In the past year, UnitedHealth Group (NYSE: UNH), a leading healthcare stock, has experienced a significant decline, losing close to 40% of its value. The company, once considered a safe investment, has faced a series of challenges, including rising costs and controversies surrounding its billing practices.
However, last month, UnitedHealth provided investors with some much-needed positive news. The company reported earnings that beat analyst expectations, and it also boosted its guidance for the year. This "beat-and-raise" combination could be the catalyst needed to send the stock on a prolonged rally.
UnitedHealth's revenue for the period ending September 30th totaled $113.2 billion, a 12% increase year-over-year. While earnings from operations were half of what they were in the prior-year period, the company's adjusted earnings per share of $2.92 exceeded analyst expectations by $0.13. Additionally, the company's medical care ratio, a key industry metric, was in line with Wall Street's expectations, suggesting that the company is making progress in stabilizing its costs.

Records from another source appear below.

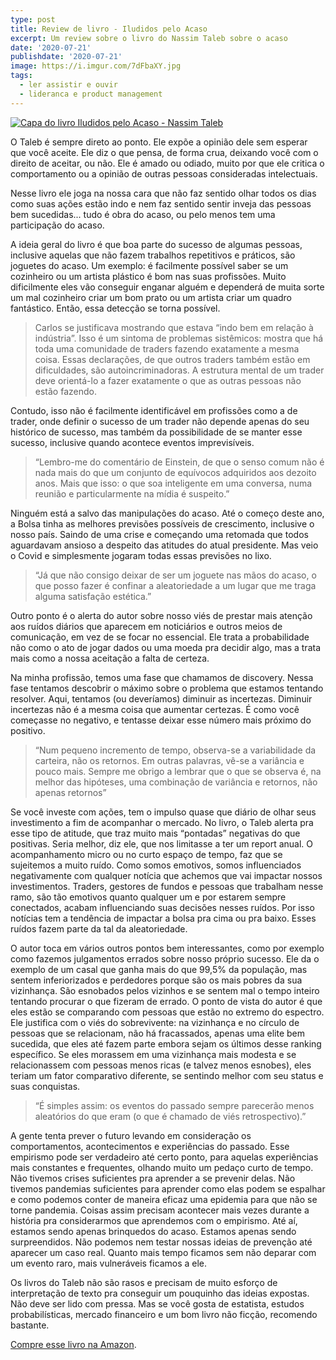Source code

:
 ```yaml
---
type: post
title: Review de livro - Iludidos pelo Acaso
excerpt: Um review sobre o livro do Nassim Taleb sobre o acaso
date: '2020-07-21'
publishdate: '2020-07-21'
image: https://i.imgur.com/7dFbaXY.jpg
tags:
  - ler assistir e ouvir
  - lideranca e product management
---
```



[![Capa do livro Iludidos pelo Acaso - Nassim Taleb](https://i.imgur.com/7dFbaXY.jpg)](https://amzn.to/3eMBOvl)



O Taleb é sempre direto ao ponto. Ele expõe a opinião dele sem esperar que você aceite. Ele diz o que pensa, de forma crua, deixando você com o direito de aceitar, ou não. Ele é amado ou odiado, muito por que ele critica o comportamento ou a opinião de outras pessoas consideradas intelectuais. 

Nesse livro ele joga na nossa cara que não faz sentido olhar todos os dias como suas ações estão indo e nem faz sentido sentir inveja das pessoas bem sucedidas... tudo é obra do acaso, ou pelo menos tem uma participação do acaso. 

A ideia geral do livro é que boa parte do sucesso de algumas pessoas, inclusive aquelas que não fazem trabalhos repetitivos e práticos, são joguetes do acaso. Um exemplo: é facilmente possível saber se um cozinheiro ou um artista plástico é bom nas suas profissões. Muito dificilmente eles vão conseguir enganar alguém e dependerá de muita sorte um mal cozinheiro criar um bom prato ou um artista criar um quadro fantástico. Então, essa detecção se torna possível. 

> Carlos se justificava mostrando que estava “indo bem em relação à indústria”. Isso é um sintoma de problemas sistêmicos: mostra que há toda uma comunidade de traders fazendo exatamente a mesma coisa. Essas declarações, de que outros traders também estão em dificuldades, são autoincriminadoras. A estrutura mental de um trader deve orientá-lo a fazer exatamente o que as outras pessoas não estão fazendo.

Contudo, isso não é facilmente identificável em profissões como a de trader, onde definir o sucesso de um trader não depende apenas do seu histórico de sucesso, mas também da possibilidade de se manter esse sucesso, inclusive quando acontece eventos imprevisíveis. 

> “Lembro-me do comentário de Einstein, de que o senso comum não é nada mais do que um conjunto de equívocos adquiridos aos dezoito anos. Mais que isso: o que soa inteligente em uma conversa, numa reunião e particularmente na mídia é suspeito.”

Ninguém está a salvo das manipulações do acaso. Até o começo deste ano, a Bolsa tinha as melhores previsões possíveis de crescimento, inclusive o nosso país. Saindo de uma crise e começando uma retomada que todos aguardavam ansioso a despeito das atitudes do atual presidente. Mas veio o Covid e simplesmente jogaram todas essas previsões no lixo. 

> “Já que não consigo deixar de ser um joguete nas mãos do acaso, o que posso fazer é confinar a aleatoriedade a um lugar que me traga alguma satisfação estética.”

Outro ponto é o alerta do autor sobre nosso viés de prestar mais atenção aos ruídos diários que aparecem em noticiários e outros meios de comunicação, em vez de se focar no essencial. Ele trata a probabilidade não como o ato de jogar dados ou uma moeda pra decidir algo, mas a trata mais como a nossa aceitação a falta de certeza.

Na minha profissão, temos uma fase que chamamos de discovery. Nessa fase tentamos descobrir o máximo sobre o problema que estamos tentando resolver. Aqui, tentamos (ou deveríamos) diminuir as incertezas. Diminuir incertezas não é a mesma coisa que aumentar certezas. É como você começasse no negativo, e tentasse deixar esse número mais próximo do positivo.

> “Num pequeno incremento de tempo, observa-se a variabilidade da carteira, não os retornos. Em outras palavras, vê-se a variância e pouco mais. Sempre me obrigo a lembrar que o que se observa é, na melhor das hipóteses, uma combinação de variância e retornos, não apenas retornos”

Se você investe com ações, tem o impulso quase que diário de olhar seus investimento a fim de acompanhar o mercado. No livro, o Taleb alerta pra esse tipo de atitude, que traz muito mais “pontadas” negativas do que positivas. Seria melhor, diz ele, que nos limitasse a ter um report anual. O acompanhamento micro ou no curto espaço de tempo, faz que se sujeitemos a muito ruído. Como somos emotivos, somos influenciados negativamente com qualquer notícia que achemos que vai impactar nossos investimentos. Traders, gestores de fundos e pessoas que trabalham nesse ramo, são tão emotivos quanto qualquer um e por estarem sempre conectados, acabam influenciando suas decisões nesses ruídos. Por isso notícias tem a tendência de impactar a bolsa pra cima ou pra baixo. Esses ruídos fazem parte da tal da aleatoriedade. 

O autor toca em vários outros pontos bem interessantes, como por exemplo como fazemos julgamentos errados sobre nosso próprio sucesso. Ele da o exemplo de um casal que ganha mais do que 99,5% da população, mas sentem inferiorizados e perdedores porque são os mais pobres da sua vizinhança. São esnobados pelos vizinhos e se sentem mal o tempo inteiro tentando procurar o que fizeram de errado. O ponto de vista do autor é que eles estão se comparando com pessoas que estão no extremo do espectro. Ele justifica com o viés do sobrevivente: na vizinhança e no círculo de pessoas que se relacionam, não há fracassados, apenas uma elite bem sucedida, que eles até fazem parte embora sejam os últimos desse ranking específico. Se eles morassem em uma vizinhança mais modesta e se relacionassem com pessoas menos ricas (e talvez menos esnobes), eles teriam um fator comparativo diferente, se sentindo melhor com seu status e suas conquistas.

> “É simples assim: os eventos do passado sempre parecerão menos aleatórios do que eram (o que é chamado de viés retrospectivo).”

A gente tenta prever o futuro levando em consideração os comportamentos, acontecimentos e experiências do passado. Esse empirismo pode ser verdadeiro até certo ponto, para aquelas experiências mais constantes e frequentes, olhando muito um pedaço curto de tempo. Não tivemos crises suficientes pra aprender a se prevenir delas. Não tivemos pandemias suficientes para aprender como elas podem se espalhar e como podemos conter de maneira eficaz uma epidemia para que não se torne pandemia. Coisas assim precisam acontecer mais vezes durante a história pra considerarmos que aprendemos com o empirismo. Até aí, estamos sendo apenas brinquedos do acaso. Estamos apenas sendo surpreendidos. Não podemos nem testar nossas ideias de prevenção até aparecer um caso real. Quanto mais tempo ficamos sem não deparar com um evento raro, mais vulneráveis ficamos a ele. 

Os livros do Taleb não são rasos e precisam de muito esforço de interpretação de texto pra conseguir um pouquinho das ideias expostas. Não deve ser lido com pressa. Mas se você gosta de estatista, estudos probabilísticas, mercado financeiro e um bom livro não ficção, recomendo bastante.

[Compre esse livro na Amazon](https://amzn.to/3eMBOvl).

Looking ahead, UnitedHealth has increased its guidance for the year, projecting adjusted earnings per share to be at least $16.25, higher than its previous forecast of $16. The company has been working on improving efficiency and cutting costs, including plans to exit over 100 Medicare Advantage markets.
Despite the recent rally, UnitedHealth's stock remains low, trading at a forward price-to-earnings (P/E) multiple of 20, which is lower than the average stock on the S&P 500. As the company continues to navigate the challenges it has faced, investors will be closely watching to see if this turnaround is sustainable.